• Data provided:
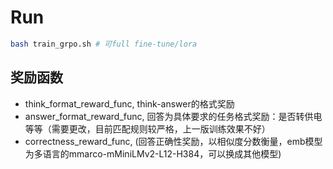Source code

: # Run
```bash
bash train_grpo.sh # 可full fine-tune/lora
```

## 奖励函数
- think_format_reward_func, think-answer的格式奖励
- answer_format_reward_func, 回答为具体要求的任务格式奖励：是否转供电等等（需要更改，目前匹配规则较严格，上一版训练效果不好）
- correctness_reward_func, (回答正确性奖励，以相似度分数衡量，emb模型为多语言的mmarco-mMiniLMv2-L12-H384，可以换成其他模型)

• What this task involves: From the first line to the last, transcribe the listing exactly; skip the pictures.

• Task answer:
Source code

: # Run
```bash
bash train_grpo.sh # 可full fine-tune/lora
```

## 奖励函数
- think_format_reward_func, think-answer的格式奖励
- answer_format_reward_func, 回答为具体要求的任务格式奖励：是否转供电等等（需要更改，目前匹配规则较严格，上一版训练效果不好）
- correctness_reward_func, (回答正确性奖励，以相似度分数衡量，emb模型为多语言的mmarco-mMiniLMv2-L12-H384，可以换成其他模型)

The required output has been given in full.